*** Opening EXERCISE MATERIAL ***

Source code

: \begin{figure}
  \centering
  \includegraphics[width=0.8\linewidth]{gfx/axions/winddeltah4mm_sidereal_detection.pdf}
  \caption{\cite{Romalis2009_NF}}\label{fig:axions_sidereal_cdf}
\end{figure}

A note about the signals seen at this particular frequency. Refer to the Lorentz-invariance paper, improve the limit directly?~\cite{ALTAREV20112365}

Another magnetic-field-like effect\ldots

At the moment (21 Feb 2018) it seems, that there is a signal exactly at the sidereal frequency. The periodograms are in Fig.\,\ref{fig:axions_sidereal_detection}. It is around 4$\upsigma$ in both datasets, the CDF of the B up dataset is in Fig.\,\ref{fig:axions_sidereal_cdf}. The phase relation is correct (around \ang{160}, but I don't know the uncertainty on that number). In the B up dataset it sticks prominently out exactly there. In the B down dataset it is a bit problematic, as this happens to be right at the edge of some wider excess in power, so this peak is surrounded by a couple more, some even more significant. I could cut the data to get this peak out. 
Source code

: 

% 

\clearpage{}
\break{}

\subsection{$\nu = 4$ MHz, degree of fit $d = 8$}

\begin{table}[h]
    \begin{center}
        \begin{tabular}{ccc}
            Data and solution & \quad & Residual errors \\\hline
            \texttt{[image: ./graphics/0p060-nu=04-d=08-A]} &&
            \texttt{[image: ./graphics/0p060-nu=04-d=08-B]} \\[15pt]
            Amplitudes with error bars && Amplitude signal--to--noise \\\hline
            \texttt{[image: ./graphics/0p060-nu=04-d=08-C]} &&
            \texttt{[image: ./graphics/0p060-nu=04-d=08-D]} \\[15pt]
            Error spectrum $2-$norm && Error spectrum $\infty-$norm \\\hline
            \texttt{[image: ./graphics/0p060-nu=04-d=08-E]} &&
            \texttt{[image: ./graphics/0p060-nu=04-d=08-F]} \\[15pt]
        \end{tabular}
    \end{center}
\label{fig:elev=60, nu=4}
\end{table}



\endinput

*** Closing EXERCISE MATERIAL ***

### BRIEF
Could every record be printed again exactly as it reads?

### RESULT BELOW
Source code

: \begin{figure}
  \centering
  \includegraphics[width=0.8\linewidth]{gfx/axions/winddeltah4mm_sidereal_detection.pdf}
  \caption{\cite{Romalis2009_NF}}\label{fig:axions_sidereal_cdf}
\end{figure}

A note about the signals seen at this particular frequency. Refer to the Lorentz-invariance paper, improve the limit directly?~\cite{ALTAREV20112365}

Another magnetic-field-like effect\ldots

At the moment (21 Feb 2018) it seems, that there is a signal exactly at the sidereal frequency. The periodograms are in Fig.\,\ref{fig:axions_sidereal_detection}. It is around 4$\upsigma$ in both datasets, the CDF of the B up dataset is in Fig.\,\ref{fig:axions_sidereal_cdf}. The phase relation is correct (around \ang{160}, but I don't know the uncertainty on that number). In the B up dataset it sticks prominently out exactly there. In the B down dataset it is a bit problematic, as this happens to be right at the edge of some wider excess in power, so this peak is surrounded by a couple more, some even more significant. I could cut the data to get this peak out. 
Source code

: 

% 

\clearpage{}
\break{}

\subsection{$\nu = 4$ MHz, degree of fit $d = 8$}

\begin{table}[h]
    \begin{center}
        \begin{tabular}{ccc}
            Data and solution & \quad & Residual errors \\\hline
            \texttt{[image: ./graphics/0p060-nu=04-d=08-A]} &&
            \texttt{[image: ./graphics/0p060-nu=04-d=08-B]} \\[15pt]
            Amplitudes with error bars && Amplitude signal--to--noise \\\hline
            \texttt{[image: ./graphics/0p060-nu=04-d=08-C]} &&
            \texttt{[image: ./graphics/0p060-nu=04-d=08-D]} \\[15pt]
            Error spectrum $2-$norm && Error spectrum $\infty-$norm \\\hline
            \texttt{[image: ./graphics/0p060-nu=04-d=08-E]} &&
            \texttt{[image: ./graphics/0p060-nu=04-d=08-F]} \\[15pt]
        \end{tabular}
    \end{center}
\label{fig:elev=60, nu=4}
\end{table}



\endinput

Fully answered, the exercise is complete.